-- Work request --
Across the entries below, tally every line that holds the word "class". Give only the tally.
..........
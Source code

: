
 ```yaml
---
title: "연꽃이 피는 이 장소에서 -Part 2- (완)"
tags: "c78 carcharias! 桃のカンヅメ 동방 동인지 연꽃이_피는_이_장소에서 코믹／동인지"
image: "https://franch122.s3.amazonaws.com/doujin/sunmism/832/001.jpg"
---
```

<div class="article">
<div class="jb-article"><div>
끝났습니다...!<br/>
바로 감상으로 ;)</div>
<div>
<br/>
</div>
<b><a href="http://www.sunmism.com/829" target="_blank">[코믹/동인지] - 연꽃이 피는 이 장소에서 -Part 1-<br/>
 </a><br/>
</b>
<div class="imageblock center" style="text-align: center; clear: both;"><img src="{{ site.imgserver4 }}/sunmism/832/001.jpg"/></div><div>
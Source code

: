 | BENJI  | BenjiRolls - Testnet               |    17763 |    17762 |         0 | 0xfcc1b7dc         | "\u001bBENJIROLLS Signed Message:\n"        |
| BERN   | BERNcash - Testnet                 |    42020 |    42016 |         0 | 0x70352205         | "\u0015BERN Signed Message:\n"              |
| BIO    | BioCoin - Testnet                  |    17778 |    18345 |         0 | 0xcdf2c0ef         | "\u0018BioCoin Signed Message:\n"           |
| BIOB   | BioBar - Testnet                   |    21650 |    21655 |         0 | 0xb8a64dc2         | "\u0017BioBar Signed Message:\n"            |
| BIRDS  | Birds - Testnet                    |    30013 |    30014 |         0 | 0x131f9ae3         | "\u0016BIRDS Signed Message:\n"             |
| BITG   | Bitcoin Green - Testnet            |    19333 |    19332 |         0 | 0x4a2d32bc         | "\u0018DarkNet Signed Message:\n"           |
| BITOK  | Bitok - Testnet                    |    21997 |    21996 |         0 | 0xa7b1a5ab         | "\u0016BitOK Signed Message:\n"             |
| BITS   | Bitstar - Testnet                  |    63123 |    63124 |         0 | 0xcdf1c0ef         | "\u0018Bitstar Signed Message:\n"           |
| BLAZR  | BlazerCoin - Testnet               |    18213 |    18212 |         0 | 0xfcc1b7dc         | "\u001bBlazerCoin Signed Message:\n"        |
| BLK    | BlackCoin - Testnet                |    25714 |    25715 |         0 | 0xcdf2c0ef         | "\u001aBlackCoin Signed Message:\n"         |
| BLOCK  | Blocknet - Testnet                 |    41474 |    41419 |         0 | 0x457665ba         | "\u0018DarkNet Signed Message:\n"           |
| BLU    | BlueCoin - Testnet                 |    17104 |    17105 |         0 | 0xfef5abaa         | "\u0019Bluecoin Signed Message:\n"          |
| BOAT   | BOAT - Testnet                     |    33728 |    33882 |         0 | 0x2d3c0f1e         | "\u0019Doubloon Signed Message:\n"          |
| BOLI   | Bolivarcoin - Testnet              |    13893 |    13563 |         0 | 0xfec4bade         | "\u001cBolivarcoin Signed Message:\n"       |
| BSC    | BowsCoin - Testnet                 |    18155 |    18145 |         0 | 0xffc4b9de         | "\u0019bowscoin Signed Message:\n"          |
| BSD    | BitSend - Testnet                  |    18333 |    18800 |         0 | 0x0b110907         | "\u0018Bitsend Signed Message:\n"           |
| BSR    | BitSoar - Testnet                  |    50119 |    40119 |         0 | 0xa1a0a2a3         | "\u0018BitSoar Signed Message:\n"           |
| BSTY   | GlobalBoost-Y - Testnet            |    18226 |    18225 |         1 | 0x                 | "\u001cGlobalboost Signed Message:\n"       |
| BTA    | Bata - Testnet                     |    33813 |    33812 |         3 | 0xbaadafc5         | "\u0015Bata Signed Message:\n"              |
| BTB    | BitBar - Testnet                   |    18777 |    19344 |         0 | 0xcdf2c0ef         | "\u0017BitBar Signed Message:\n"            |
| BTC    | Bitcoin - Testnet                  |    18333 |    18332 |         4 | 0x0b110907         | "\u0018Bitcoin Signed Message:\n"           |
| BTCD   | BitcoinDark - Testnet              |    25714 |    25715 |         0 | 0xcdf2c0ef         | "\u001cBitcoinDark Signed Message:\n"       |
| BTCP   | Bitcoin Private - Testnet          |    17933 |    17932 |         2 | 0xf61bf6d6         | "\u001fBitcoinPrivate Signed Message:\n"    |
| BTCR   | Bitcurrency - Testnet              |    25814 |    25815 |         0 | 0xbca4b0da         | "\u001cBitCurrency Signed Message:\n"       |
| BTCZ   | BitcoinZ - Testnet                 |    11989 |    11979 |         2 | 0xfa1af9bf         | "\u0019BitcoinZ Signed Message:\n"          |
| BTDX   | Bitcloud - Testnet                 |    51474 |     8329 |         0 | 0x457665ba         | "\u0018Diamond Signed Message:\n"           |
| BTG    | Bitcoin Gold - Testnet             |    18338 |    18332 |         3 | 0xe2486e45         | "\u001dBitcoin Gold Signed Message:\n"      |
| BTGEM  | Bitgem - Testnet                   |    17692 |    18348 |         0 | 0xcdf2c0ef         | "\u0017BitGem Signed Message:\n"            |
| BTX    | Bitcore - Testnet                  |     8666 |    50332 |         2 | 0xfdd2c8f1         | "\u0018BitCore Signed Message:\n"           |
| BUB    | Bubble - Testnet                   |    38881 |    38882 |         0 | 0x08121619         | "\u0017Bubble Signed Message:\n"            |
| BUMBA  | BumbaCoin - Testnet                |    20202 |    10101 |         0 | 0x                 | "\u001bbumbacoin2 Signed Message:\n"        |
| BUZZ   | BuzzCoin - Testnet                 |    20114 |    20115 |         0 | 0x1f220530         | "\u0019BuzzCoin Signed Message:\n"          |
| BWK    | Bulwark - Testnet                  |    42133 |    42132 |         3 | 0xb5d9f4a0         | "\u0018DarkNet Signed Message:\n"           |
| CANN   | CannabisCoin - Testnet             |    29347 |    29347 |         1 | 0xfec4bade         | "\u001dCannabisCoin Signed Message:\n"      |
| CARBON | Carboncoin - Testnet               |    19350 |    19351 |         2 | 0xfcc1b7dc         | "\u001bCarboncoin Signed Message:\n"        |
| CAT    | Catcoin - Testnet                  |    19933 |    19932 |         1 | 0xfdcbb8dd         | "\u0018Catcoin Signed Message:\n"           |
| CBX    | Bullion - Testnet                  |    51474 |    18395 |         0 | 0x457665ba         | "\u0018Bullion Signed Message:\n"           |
..........
-- Output below --
3